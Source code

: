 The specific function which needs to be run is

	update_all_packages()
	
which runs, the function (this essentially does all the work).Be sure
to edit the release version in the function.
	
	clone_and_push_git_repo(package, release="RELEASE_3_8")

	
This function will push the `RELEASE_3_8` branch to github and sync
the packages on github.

...

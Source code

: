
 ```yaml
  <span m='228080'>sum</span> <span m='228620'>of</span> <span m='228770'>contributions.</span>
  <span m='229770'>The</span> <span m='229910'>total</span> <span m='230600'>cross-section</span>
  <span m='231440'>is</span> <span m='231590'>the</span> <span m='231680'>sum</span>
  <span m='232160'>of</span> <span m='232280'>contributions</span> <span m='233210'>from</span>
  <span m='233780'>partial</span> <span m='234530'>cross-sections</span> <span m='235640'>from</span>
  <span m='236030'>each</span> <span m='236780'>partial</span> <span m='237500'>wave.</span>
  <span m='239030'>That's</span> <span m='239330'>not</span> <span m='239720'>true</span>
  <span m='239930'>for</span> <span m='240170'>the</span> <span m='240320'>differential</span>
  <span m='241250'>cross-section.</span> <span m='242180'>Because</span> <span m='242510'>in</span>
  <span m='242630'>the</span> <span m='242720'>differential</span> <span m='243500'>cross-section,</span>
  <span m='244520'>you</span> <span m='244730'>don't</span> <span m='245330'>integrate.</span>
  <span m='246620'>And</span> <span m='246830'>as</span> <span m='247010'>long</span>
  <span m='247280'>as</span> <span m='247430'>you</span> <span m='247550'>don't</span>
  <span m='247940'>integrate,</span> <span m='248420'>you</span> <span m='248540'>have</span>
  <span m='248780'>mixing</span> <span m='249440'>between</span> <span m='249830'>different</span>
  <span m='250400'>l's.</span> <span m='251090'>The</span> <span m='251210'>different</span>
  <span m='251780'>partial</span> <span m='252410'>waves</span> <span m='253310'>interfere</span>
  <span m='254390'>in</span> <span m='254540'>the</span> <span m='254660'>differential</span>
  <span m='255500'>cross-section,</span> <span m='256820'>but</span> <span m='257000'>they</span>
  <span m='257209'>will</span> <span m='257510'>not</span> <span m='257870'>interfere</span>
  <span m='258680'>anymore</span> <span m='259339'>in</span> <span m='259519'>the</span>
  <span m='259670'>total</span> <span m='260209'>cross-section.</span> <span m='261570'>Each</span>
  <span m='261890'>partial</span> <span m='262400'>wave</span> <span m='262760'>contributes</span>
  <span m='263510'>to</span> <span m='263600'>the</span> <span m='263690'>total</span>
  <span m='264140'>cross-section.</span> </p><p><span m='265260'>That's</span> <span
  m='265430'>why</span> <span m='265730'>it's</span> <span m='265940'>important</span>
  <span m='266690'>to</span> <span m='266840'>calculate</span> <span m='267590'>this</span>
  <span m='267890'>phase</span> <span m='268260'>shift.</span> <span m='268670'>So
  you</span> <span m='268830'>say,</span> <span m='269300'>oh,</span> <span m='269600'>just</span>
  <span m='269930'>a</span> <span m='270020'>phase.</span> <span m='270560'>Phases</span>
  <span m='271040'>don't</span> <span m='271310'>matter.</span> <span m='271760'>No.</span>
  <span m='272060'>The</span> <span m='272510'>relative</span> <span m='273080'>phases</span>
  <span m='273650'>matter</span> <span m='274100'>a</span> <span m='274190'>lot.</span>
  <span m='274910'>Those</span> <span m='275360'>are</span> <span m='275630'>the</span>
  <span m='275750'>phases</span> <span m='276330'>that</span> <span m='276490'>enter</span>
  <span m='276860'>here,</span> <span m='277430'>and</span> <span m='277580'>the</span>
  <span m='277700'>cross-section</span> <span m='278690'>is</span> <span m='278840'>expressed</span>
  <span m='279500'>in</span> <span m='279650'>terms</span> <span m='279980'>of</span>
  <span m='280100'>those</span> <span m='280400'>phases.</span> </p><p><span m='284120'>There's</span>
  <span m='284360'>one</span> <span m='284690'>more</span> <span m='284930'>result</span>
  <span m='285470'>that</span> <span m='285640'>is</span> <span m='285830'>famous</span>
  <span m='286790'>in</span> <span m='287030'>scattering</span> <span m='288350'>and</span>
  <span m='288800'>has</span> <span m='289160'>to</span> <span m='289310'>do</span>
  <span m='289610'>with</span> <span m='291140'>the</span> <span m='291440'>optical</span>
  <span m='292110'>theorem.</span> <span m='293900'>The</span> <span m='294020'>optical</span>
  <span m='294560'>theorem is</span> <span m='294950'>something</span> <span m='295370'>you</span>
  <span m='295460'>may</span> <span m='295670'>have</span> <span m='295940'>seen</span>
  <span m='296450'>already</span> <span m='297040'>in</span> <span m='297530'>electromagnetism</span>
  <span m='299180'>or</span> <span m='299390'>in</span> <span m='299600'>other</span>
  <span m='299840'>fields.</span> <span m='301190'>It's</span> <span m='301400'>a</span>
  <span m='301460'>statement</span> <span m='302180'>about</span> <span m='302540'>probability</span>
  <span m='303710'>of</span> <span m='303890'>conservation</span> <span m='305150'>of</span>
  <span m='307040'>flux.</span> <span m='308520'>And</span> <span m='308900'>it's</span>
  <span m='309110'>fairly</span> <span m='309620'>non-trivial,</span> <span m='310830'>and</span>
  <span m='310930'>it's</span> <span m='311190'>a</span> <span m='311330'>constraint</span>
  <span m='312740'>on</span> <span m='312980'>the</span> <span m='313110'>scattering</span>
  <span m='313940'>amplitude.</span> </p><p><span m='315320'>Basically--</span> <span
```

...

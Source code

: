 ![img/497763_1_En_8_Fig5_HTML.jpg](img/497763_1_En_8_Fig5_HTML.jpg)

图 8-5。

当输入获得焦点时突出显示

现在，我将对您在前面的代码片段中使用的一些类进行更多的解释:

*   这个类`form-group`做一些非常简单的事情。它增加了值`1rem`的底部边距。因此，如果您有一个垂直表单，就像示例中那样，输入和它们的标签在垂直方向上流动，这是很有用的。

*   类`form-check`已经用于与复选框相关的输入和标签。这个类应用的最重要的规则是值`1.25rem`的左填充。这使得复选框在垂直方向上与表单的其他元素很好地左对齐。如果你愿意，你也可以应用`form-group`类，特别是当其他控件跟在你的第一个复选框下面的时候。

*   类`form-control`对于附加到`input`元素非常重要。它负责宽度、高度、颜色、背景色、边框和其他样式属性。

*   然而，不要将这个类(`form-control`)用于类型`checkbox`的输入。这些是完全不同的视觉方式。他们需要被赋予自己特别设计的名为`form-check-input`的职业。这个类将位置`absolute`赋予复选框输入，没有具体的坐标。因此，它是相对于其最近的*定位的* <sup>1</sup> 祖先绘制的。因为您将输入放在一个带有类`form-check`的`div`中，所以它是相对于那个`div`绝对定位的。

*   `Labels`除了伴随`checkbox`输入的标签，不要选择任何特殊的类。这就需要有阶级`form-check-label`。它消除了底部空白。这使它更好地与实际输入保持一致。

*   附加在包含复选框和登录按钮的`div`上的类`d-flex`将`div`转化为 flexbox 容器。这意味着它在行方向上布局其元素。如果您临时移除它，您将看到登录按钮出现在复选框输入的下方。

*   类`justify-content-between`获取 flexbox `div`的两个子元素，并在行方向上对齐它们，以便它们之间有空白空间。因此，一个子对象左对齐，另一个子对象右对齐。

# TASK DIRECTIONS
Across the material above, count every line holding "function" and write down only the number.

# SOLUTION FOR THIS PROBLEM
4